▶ _Activity_
The lines to copy are those with "выражения" in them. Pull each one from the entries below.

▶ _Listed records_
****************
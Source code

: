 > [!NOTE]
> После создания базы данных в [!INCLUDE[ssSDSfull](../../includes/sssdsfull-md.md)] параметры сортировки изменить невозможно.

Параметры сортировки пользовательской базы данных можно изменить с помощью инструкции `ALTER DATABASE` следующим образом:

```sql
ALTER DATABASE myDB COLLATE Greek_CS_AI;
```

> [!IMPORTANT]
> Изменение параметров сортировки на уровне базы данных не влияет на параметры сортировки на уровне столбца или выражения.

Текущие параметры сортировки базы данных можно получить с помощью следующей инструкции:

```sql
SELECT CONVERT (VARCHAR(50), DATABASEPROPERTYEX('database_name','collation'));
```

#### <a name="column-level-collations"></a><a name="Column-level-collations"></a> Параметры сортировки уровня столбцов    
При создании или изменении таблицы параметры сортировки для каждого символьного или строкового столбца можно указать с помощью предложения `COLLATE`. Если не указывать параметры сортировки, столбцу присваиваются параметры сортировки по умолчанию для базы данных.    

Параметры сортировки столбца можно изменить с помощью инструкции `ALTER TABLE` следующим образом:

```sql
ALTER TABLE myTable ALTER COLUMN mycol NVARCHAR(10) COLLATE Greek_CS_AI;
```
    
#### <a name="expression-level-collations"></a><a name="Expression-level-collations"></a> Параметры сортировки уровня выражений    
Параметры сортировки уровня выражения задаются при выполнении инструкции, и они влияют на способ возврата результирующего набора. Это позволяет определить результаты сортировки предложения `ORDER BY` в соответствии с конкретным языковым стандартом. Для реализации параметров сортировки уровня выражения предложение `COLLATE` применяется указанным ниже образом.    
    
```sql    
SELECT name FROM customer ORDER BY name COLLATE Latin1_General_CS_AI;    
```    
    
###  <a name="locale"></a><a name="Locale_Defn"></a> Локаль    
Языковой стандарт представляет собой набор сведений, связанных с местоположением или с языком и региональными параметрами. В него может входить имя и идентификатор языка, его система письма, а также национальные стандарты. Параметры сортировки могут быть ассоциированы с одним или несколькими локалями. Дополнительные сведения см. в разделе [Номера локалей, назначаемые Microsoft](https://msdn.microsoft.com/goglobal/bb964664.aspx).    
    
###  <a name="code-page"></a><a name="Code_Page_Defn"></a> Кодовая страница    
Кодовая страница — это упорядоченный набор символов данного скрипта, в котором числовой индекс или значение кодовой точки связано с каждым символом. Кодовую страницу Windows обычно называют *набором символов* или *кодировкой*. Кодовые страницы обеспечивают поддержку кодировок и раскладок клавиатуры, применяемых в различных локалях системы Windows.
****************
▶ _Solution_
> Изменение параметров сортировки на уровне базы данных не влияет на параметры сортировки на уровне столбца или выражения.
Параметры сортировки уровня выражения задаются при выполнении инструкции, и они влияют на способ возврата результирующего набора. Это позволяет определить результаты сортировки предложения `ORDER BY` в соответствии с конкретным языковым стандартом. Для реализации параметров сортировки уровня выражения предложение `COLLATE` применяется указанным ниже образом.    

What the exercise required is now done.